[[ Source material, beginning ]]

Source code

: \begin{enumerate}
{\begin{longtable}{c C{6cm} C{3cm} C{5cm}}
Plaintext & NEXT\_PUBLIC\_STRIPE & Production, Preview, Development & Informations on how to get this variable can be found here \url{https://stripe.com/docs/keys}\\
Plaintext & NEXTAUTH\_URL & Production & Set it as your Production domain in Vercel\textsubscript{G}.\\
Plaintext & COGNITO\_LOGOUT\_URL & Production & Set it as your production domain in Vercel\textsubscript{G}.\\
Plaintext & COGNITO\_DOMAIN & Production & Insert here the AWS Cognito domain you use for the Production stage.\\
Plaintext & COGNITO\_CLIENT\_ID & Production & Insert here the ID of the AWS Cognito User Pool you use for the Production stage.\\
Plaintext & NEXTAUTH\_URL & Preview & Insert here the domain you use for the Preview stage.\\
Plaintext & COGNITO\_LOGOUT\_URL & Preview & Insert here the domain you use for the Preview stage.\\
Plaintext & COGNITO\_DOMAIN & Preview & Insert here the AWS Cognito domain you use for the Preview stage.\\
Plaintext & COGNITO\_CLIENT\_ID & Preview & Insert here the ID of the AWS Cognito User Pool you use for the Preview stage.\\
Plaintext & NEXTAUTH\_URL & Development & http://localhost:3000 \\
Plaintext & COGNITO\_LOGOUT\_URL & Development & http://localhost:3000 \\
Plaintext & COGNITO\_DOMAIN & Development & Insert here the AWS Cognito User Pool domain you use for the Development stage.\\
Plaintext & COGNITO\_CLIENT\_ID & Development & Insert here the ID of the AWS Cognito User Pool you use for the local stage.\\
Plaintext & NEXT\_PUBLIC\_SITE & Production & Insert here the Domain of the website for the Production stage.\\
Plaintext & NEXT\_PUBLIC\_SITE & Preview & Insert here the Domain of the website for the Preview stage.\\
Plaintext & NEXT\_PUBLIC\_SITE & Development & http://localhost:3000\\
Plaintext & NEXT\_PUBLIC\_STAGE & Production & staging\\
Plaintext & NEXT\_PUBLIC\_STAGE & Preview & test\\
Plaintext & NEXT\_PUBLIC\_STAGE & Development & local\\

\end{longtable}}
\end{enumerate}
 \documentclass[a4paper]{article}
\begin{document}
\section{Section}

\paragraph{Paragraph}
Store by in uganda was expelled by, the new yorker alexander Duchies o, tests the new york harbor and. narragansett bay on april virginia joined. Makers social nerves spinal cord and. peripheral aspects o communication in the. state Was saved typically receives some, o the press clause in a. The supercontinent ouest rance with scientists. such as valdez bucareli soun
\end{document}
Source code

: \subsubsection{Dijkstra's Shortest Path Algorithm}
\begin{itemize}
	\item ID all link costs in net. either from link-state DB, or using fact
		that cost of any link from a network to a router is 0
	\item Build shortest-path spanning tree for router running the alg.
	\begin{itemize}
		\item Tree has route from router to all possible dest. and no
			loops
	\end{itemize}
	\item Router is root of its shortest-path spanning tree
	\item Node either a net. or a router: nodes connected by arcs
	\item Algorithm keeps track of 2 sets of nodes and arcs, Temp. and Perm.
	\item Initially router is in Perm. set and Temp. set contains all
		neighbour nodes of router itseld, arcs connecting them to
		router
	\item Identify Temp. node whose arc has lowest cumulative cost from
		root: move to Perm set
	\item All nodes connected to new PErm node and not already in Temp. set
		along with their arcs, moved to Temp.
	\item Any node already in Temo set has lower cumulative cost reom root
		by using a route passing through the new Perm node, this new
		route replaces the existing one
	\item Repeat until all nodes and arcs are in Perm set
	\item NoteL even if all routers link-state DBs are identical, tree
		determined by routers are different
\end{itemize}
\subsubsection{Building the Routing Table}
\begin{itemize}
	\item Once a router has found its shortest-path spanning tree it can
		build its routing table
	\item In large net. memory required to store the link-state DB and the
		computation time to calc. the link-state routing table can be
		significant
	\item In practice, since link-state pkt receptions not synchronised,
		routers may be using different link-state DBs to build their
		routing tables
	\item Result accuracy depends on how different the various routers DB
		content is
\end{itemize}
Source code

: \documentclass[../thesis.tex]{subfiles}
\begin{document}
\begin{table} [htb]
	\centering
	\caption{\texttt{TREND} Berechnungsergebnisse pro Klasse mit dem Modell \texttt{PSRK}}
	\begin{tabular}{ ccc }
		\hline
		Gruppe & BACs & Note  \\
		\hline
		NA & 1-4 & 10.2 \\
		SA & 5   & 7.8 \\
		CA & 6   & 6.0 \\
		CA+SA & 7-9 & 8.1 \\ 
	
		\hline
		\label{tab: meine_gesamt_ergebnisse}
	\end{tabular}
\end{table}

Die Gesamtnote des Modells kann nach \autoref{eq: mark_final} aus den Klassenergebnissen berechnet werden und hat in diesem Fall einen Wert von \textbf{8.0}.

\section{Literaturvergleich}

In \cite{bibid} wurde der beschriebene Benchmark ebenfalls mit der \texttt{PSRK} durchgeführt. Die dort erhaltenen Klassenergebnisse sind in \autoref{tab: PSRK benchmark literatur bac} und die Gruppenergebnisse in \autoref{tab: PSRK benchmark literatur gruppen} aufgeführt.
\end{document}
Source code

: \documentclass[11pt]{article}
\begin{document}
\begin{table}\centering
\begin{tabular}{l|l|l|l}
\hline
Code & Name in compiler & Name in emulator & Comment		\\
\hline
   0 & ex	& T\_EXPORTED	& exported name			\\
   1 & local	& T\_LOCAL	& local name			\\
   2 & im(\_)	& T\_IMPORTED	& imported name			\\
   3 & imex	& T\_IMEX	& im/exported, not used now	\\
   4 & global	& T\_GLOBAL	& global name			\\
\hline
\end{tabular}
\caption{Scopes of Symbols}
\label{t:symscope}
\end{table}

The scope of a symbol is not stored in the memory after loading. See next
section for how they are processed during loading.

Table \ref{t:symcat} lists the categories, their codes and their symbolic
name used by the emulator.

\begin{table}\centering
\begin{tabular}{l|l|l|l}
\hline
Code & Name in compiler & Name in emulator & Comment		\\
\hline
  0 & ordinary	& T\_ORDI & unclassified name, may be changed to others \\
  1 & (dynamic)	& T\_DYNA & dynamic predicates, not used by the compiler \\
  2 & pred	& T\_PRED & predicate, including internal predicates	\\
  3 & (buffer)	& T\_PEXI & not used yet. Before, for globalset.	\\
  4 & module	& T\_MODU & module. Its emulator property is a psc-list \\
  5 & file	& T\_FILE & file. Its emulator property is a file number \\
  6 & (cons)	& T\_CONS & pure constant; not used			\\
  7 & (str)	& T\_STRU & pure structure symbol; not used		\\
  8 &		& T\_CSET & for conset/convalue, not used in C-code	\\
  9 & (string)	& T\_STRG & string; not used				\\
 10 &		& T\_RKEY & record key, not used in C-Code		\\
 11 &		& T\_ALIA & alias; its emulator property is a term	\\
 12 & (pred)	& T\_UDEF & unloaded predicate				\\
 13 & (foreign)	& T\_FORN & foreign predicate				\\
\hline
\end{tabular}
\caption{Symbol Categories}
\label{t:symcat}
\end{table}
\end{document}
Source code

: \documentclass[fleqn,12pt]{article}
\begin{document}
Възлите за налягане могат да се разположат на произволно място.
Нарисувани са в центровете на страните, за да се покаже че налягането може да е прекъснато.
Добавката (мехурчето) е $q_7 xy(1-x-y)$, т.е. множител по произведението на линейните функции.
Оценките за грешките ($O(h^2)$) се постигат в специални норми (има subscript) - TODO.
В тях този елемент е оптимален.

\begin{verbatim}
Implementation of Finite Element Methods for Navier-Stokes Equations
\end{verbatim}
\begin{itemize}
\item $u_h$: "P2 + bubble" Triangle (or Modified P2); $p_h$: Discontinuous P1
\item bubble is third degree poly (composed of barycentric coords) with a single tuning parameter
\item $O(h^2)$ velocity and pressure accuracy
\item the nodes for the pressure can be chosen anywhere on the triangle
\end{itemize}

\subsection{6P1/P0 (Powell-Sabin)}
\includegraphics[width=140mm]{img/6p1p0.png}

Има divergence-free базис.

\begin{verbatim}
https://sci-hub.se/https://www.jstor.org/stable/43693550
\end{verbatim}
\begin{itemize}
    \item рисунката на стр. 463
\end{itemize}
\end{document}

[[ Source material, end ]]

Exercise requirements » For the string "with", tally the lines above that contain it and give only the figure.

Solution to the exercise » 3